### DATA EXTRACT
--------------------

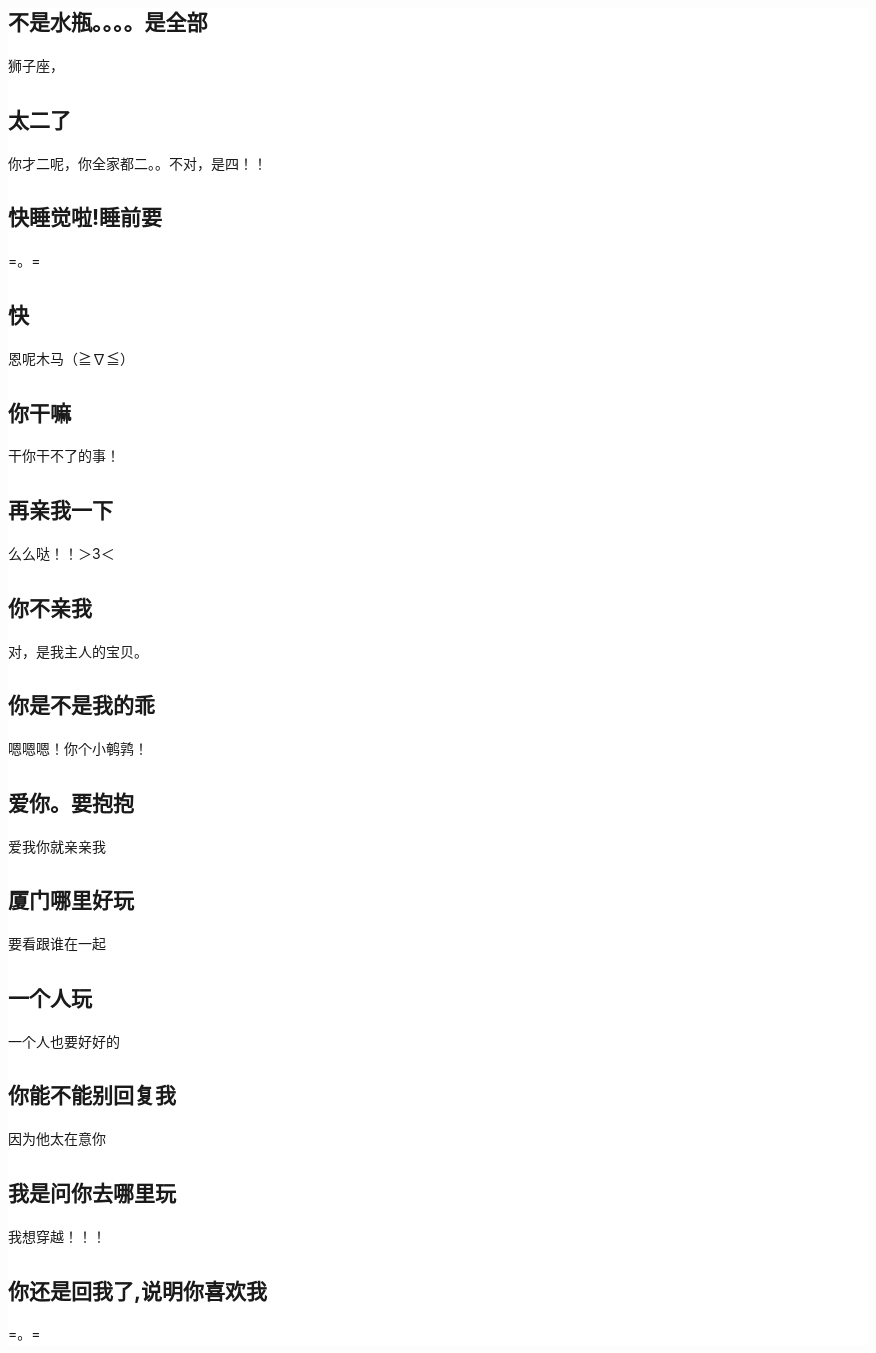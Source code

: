 ## 不是水瓶。。。。是全部
狮子座，

## 太二了
你才二呢，你全家都二。。不对，是四！！

## 快睡觉啦!睡前要
=。=

## 快
恩呢木马（≧∇≦）

## 你干嘛
干你干不了的事！

## 再亲我一下
么么哒！！＞3＜

## 你不亲我
对，是我主人的宝贝。

## 你是不是我的乖
嗯嗯嗯！你个小鹌鹑！

## 爱你。要抱抱
爱我你就亲亲我

## 厦门哪里好玩
要看跟谁在一起

## 一个人玩
一个人也要好好的

## 你能不能别回复我
因为他太在意你

## 我是问你去哪里玩
我想穿越！！！

## 你还是回我了,说明你喜欢我
=。=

--------------------

### EXERCISE REQUIREMENTS
Repeat the listing word for word, and skip every picture it contains.

### TASK OUTPUT
Source code

: ## 不是水瓶。。。。是全部
狮子座，

## 太二了
你才二呢，你全家都二。。不对，是四！！

## 快睡觉啦!睡前要
=。=

## 快
恩呢木马（≧∇≦）

## 你干嘛
干你干不了的事！

## 再亲我一下
么么哒！！＞3＜

## 你不亲我
对，是我主人的宝贝。

## 你是不是我的乖
嗯嗯嗯！你个小鹌鹑！

## 爱你。要抱抱
爱我你就亲亲我

## 厦门哪里好玩
要看跟谁在一起

## 一个人玩
一个人也要好好的

## 你能不能别回复我
因为他太在意你

## 我是问你去哪里玩
我想穿越！！！

## 你还是回我了,说明你喜欢我
=。=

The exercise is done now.